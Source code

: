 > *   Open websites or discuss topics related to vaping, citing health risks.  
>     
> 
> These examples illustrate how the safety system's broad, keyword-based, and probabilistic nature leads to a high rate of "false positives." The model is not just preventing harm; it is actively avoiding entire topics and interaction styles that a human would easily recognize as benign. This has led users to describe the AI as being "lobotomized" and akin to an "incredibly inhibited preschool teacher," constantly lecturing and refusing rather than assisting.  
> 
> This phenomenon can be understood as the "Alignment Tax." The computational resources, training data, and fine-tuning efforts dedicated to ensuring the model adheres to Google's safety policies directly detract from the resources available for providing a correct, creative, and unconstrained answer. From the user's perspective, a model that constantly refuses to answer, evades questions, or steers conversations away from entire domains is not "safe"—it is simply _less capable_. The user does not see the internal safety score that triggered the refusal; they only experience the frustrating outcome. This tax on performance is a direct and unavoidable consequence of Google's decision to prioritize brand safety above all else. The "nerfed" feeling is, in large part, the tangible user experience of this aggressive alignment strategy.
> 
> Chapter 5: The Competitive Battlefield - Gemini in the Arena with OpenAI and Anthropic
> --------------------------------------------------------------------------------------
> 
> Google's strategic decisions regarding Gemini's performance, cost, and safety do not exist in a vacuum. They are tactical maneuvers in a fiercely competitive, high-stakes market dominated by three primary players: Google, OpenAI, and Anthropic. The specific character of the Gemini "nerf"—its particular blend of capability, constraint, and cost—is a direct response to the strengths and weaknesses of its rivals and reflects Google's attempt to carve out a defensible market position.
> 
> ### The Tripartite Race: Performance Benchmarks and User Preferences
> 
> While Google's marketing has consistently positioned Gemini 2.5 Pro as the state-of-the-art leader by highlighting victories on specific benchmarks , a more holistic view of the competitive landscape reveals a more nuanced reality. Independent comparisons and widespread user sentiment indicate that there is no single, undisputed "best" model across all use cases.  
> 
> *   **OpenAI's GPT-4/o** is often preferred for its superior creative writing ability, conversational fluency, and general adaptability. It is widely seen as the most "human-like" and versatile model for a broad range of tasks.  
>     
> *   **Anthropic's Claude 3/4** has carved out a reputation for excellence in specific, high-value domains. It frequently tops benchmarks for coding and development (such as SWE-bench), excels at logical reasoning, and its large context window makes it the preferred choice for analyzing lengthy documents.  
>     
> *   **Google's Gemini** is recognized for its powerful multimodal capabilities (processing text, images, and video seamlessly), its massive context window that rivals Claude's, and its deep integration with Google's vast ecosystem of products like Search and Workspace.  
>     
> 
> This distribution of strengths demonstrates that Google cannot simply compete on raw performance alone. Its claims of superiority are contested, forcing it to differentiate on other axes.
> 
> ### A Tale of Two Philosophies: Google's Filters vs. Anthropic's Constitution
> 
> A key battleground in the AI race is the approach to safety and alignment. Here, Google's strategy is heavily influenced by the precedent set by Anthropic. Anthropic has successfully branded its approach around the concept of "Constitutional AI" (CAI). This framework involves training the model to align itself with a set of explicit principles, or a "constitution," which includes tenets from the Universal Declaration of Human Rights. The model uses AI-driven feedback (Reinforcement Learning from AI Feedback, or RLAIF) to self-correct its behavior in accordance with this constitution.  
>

=======

◆ ASSIGNMENT ◆
Your task is to retype all the records above with nothing left out.

◆ SOLUTION TO THIS TASK ◆
Source code

: > *   Open websites or discuss topics related to vaping, citing health risks.  
>     
> 
> These examples illustrate how the safety system's broad, keyword-based, and probabilistic nature leads to a high rate of "false positives." The model is not just preventing harm; it is actively avoiding entire topics and interaction styles that a human would easily recognize as benign. This has led users to describe the AI as being "lobotomized" and akin to an "incredibly inhibited preschool teacher," constantly lecturing and refusing rather than assisting.  
> 
> This phenomenon can be understood as the "Alignment Tax." The computational resources, training data, and fine-tuning efforts dedicated to ensuring the model adheres to Google's safety policies directly detract from the resources available for providing a correct, creative, and unconstrained answer. From the user's perspective, a model that constantly refuses to answer, evades questions, or steers conversations away from entire domains is not "safe"—it is simply _less capable_. The user does not see the internal safety score that triggered the refusal; they only experience the frustrating outcome. This tax on performance is a direct and unavoidable consequence of Google's decision to prioritize brand safety above all else. The "nerfed" feeling is, in large part, the tangible user experience of this aggressive alignment strategy.
> 
> Chapter 5: The Competitive Battlefield - Gemini in the Arena with OpenAI and Anthropic
> --------------------------------------------------------------------------------------
> 
> Google's strategic decisions regarding Gemini's performance, cost, and safety do not exist in a vacuum. They are tactical maneuvers in a fiercely competitive, high-stakes market dominated by three primary players: Google, OpenAI, and Anthropic. The specific character of the Gemini "nerf"—its particular blend of capability, constraint, and cost—is a direct response to the strengths and weaknesses of its rivals and reflects Google's attempt to carve out a defensible market position.
> 
> ### The Tripartite Race: Performance Benchmarks and User Preferences
> 
> While Google's marketing has consistently positioned Gemini 2.5 Pro as the state-of-the-art leader by highlighting victories on specific benchmarks , a more holistic view of the competitive landscape reveals a more nuanced reality. Independent comparisons and widespread user sentiment indicate that there is no single, undisputed "best" model across all use cases.  
> 
> *   **OpenAI's GPT-4/o** is often preferred for its superior creative writing ability, conversational fluency, and general adaptability. It is widely seen as the most "human-like" and versatile model for a broad range of tasks.  
>     
> *   **Anthropic's Claude 3/4** has carved out a reputation for excellence in specific, high-value domains. It frequently tops benchmarks for coding and development (such as SWE-bench), excels at logical reasoning, and its large context window makes it the preferred choice for analyzing lengthy documents.  
>     
> *   **Google's Gemini** is recognized for its powerful multimodal capabilities (processing text, images, and video seamlessly), its massive context window that rivals Claude's, and its deep integration with Google's vast ecosystem of products like Search and Workspace.  
>     
> 
> This distribution of strengths demonstrates that Google cannot simply compete on raw performance alone. Its claims of superiority are contested, forcing it to differentiate on other axes.
> 
> ### A Tale of Two Philosophies: Google's Filters vs. Anthropic's Constitution
> 
> A key battleground in the AI race is the approach to safety and alignment. Here, Google's strategy is heavily influenced by the precedent set by Anthropic. Anthropic has successfully branded its approach around the concept of "Constitutional AI" (CAI). This framework involves training the model to align itself with a set of explicit principles, or a "constitution," which includes tenets from the Universal Declaration of Human Rights. The model uses AI-driven feedback (Reinforcement Learning from AI Feedback, or RLAIF) to self-correct its behavior in accordance with this constitution.  
>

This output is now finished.